AUC Score :
Short-Term Revised1 :
Dominant Strategy : Sell
Time series to forecast n:
Methodology : Reinforcement Machine Learning (ML)
Hypothesis Testing : Multiple Regression
Surveillance : Major exchange and OTC
1The accuracy of the model is being monitored on a regular basis.(15-minute period)
2Time series is updated based on short-term trends.
Abstract
MAKO GOLD LIMITED prediction model is evaluated with Reinforcement Machine Learning (ML) and Multiple Regression1,2,3,4 and it is concluded that the MKG stock is predictable in the short/long term. Reinforcement machine learning (RL) is a type of machine learning where an agent learns to take actions in an environment in order to maximize a reward. The agent does this by trial and error, and is able to learn from its mistakes. RL is a powerful tool that can be used for a variety of tasks, including game playing, robotics, and finance.
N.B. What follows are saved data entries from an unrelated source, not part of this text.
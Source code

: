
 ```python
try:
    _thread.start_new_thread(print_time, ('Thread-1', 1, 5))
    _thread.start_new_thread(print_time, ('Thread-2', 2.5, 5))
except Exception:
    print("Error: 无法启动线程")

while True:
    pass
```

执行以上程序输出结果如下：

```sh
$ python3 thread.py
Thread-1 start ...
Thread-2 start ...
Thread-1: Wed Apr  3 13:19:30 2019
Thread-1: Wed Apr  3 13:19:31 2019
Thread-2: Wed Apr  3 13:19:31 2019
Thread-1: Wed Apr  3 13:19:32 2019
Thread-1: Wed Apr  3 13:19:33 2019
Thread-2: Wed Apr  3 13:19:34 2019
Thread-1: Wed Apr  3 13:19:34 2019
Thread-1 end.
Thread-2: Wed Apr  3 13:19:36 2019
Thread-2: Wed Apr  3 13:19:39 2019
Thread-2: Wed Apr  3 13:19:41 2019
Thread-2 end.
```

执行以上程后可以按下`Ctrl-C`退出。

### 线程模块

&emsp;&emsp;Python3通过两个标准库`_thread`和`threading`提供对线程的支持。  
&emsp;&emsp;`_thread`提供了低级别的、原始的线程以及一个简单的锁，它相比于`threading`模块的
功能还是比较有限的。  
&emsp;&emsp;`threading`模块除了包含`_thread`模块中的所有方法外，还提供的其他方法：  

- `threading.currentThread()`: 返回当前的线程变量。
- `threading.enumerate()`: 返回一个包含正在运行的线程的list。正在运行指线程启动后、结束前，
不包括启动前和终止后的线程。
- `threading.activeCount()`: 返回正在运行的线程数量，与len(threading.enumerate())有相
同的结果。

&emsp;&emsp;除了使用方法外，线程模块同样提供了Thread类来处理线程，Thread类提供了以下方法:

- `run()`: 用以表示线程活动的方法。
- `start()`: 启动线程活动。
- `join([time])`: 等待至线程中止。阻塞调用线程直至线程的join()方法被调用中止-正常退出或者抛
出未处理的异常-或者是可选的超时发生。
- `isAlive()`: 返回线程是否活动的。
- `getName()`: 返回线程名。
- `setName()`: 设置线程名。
According to price forecasts for 16 Weeks period, the dominant strategy among neural network is: Sell
Key Points
- Which neural network is best for prediction?
- Is Target price a good indicator?
- Market Outlook
MKG Target Price Prediction Modeling Methodology
We consider MAKO GOLD LIMITED Decision Process with Reinforcement Machine Learning (ML) where A is the set of discrete actions of MKG stock holders, F is the set of discrete states, P : S × F × S → R is the transition probability distribution, R : S × F → R is the reaction function, and γ ∈ [0, 1] is a move factor for expectation.1,2,3,4
F(Multiple Regression)5,6,7= X R(Reinforcement Machine Learning (ML)) X S(n):→ 16 Weeks
n:Time series to forecast
p:Price signals of MKG stock
j:Nash equilibria (Neural Network)
k:Dominated move
a:Best response for target price
Reinforcement Machine Learning (ML)
Reinforcement machine learning (RL) is a type of machine learning where an agent learns to take actions in an environment in order to maximize a reward. The agent does this by trial and error, and is able to learn from its mistakes. RL is a powerful tool that can be used for a variety of tasks, including game playing, robotics, and finance.Multiple Regression
Multiple regression is a statistical method that analyzes the relationship between a dependent variable and multiple independent variables. The dependent variable is the variable that is being predicted, and the independent variables are the variables that are used to predict the dependent variable. Multiple regression is a more complex statistical method than simple linear regression, which only analyzes the relationship between a dependent variable and one independent variable. Multiple regression can be used to analyze more complex relationships between variables, and it can also be used to control for confounding variables. A confounding variable is a variable that is correlated with both the dependent variable and one or more of the independent variables. Confounding variables can distort the relationship between the dependent variable and the independent variables. Multiple regression can be used to control for confounding variables by including them in the model.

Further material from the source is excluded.